[Source data — start]

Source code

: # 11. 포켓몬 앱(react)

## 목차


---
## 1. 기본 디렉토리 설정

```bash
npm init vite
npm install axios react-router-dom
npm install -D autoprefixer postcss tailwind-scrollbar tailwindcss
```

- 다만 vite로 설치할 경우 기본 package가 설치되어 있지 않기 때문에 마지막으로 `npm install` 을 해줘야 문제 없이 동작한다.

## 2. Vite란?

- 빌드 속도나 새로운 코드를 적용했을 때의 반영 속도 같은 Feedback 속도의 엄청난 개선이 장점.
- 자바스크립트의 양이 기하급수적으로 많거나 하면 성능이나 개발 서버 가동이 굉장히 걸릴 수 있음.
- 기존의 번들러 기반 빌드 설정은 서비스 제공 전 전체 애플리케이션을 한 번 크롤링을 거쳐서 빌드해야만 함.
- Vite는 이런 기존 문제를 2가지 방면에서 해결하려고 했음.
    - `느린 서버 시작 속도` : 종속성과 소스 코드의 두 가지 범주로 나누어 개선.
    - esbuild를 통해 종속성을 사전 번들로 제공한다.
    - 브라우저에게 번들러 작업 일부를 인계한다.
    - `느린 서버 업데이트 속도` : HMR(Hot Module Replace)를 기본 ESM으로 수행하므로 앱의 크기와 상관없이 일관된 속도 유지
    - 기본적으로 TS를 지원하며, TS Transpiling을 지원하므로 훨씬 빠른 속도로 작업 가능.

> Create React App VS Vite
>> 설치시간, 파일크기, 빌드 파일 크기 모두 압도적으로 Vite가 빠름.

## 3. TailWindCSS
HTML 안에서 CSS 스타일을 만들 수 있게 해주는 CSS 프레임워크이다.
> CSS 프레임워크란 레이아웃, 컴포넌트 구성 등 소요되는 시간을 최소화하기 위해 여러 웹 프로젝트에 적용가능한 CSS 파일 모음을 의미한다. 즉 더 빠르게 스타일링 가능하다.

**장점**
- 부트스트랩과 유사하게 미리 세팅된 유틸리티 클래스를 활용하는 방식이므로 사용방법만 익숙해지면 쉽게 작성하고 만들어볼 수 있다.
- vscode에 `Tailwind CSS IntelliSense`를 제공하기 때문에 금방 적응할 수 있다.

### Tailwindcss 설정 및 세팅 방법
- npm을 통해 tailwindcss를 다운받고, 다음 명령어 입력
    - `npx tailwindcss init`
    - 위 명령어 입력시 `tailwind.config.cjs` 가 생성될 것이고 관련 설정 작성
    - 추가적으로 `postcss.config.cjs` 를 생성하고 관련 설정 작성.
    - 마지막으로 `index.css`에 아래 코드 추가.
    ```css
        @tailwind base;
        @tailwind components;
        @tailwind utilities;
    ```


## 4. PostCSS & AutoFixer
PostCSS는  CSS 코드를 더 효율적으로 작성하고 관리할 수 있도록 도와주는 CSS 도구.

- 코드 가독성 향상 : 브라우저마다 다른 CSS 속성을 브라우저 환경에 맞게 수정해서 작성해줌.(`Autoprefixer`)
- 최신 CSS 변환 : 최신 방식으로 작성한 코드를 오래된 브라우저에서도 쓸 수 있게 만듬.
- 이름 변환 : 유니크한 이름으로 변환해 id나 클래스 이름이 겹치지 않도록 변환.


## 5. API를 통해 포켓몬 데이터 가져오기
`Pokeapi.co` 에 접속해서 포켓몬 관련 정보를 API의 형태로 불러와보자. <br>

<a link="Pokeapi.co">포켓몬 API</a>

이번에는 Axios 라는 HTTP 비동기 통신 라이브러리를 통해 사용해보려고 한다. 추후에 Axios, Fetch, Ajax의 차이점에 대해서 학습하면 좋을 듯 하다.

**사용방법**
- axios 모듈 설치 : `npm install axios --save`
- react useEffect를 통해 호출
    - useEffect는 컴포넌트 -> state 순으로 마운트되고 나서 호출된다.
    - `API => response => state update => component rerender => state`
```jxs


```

[Source data — finish]

> **Goal of the exercise**
Nothing in the entries should be left out; please reproduce them all exactly.

> **Answer space**
Source code

: # 11. 포켓몬 앱(react)

## 목차


---
## 1. 기본 디렉토리 설정

```bash
npm init vite
npm install axios react-router-dom
npm install -D autoprefixer postcss tailwind-scrollbar tailwindcss
```

- 다만 vite로 설치할 경우 기본 package가 설치되어 있지 않기 때문에 마지막으로 `npm install` 을 해줘야 문제 없이 동작한다.

## 2. Vite란?

- 빌드 속도나 새로운 코드를 적용했을 때의 반영 속도 같은 Feedback 속도의 엄청난 개선이 장점.
- 자바스크립트의 양이 기하급수적으로 많거나 하면 성능이나 개발 서버 가동이 굉장히 걸릴 수 있음.
- 기존의 번들러 기반 빌드 설정은 서비스 제공 전 전체 애플리케이션을 한 번 크롤링을 거쳐서 빌드해야만 함.
- Vite는 이런 기존 문제를 2가지 방면에서 해결하려고 했음.
    - `느린 서버 시작 속도` : 종속성과 소스 코드의 두 가지 범주로 나누어 개선.
    - esbuild를 통해 종속성을 사전 번들로 제공한다.
    - 브라우저에게 번들러 작업 일부를 인계한다.
    - `느린 서버 업데이트 속도` : HMR(Hot Module Replace)를 기본 ESM으로 수행하므로 앱의 크기와 상관없이 일관된 속도 유지
    - 기본적으로 TS를 지원하며, TS Transpiling을 지원하므로 훨씬 빠른 속도로 작업 가능.

> Create React App VS Vite
>> 설치시간, 파일크기, 빌드 파일 크기 모두 압도적으로 Vite가 빠름.

## 3. TailWindCSS
HTML 안에서 CSS 스타일을 만들 수 있게 해주는 CSS 프레임워크이다.
> CSS 프레임워크란 레이아웃, 컴포넌트 구성 등 소요되는 시간을 최소화하기 위해 여러 웹 프로젝트에 적용가능한 CSS 파일 모음을 의미한다. 즉 더 빠르게 스타일링 가능하다.

**장점**
- 부트스트랩과 유사하게 미리 세팅된 유틸리티 클래스를 활용하는 방식이므로 사용방법만 익숙해지면 쉽게 작성하고 만들어볼 수 있다.
- vscode에 `Tailwind CSS IntelliSense`를 제공하기 때문에 금방 적응할 수 있다.

### Tailwindcss 설정 및 세팅 방법
- npm을 통해 tailwindcss를 다운받고, 다음 명령어 입력
    - `npx tailwindcss init`
    - 위 명령어 입력시 `tailwind.config.cjs` 가 생성될 것이고 관련 설정 작성
    - 추가적으로 `postcss.config.cjs` 를 생성하고 관련 설정 작성.
    - 마지막으로 `index.css`에 아래 코드 추가.
    ```css
        @tailwind base;
        @tailwind components;
        @tailwind utilities;
    ```


## 4. PostCSS & AutoFixer
PostCSS는  CSS 코드를 더 효율적으로 작성하고 관리할 수 있도록 도와주는 CSS 도구.

- 코드 가독성 향상 : 브라우저마다 다른 CSS 속성을 브라우저 환경에 맞게 수정해서 작성해줌.(`Autoprefixer`)
- 최신 CSS 변환 : 최신 방식으로 작성한 코드를 오래된 브라우저에서도 쓸 수 있게 만듬.
- 이름 변환 : 유니크한 이름으로 변환해 id나 클래스 이름이 겹치지 않도록 변환.


## 5. API를 통해 포켓몬 데이터 가져오기
`Pokeapi.co` 에 접속해서 포켓몬 관련 정보를 API의 형태로 불러와보자. <br>

<a link="Pokeapi.co">포켓몬 API</a>

이번에는 Axios 라는 HTTP 비동기 통신 라이브러리를 통해 사용해보려고 한다. 추후에 Axios, Fetch, Ajax의 차이점에 대해서 학습하면 좋을 듯 하다.

**사용방법**
- axios 모듈 설치 : `npm install axios --save`
- react useEffect를 통해 호출
    - useEffect는 컴포넌트 -> state 순으로 마운트되고 나서 호출된다.
    - `API => response => state update => component rerender => state`
```jxs


```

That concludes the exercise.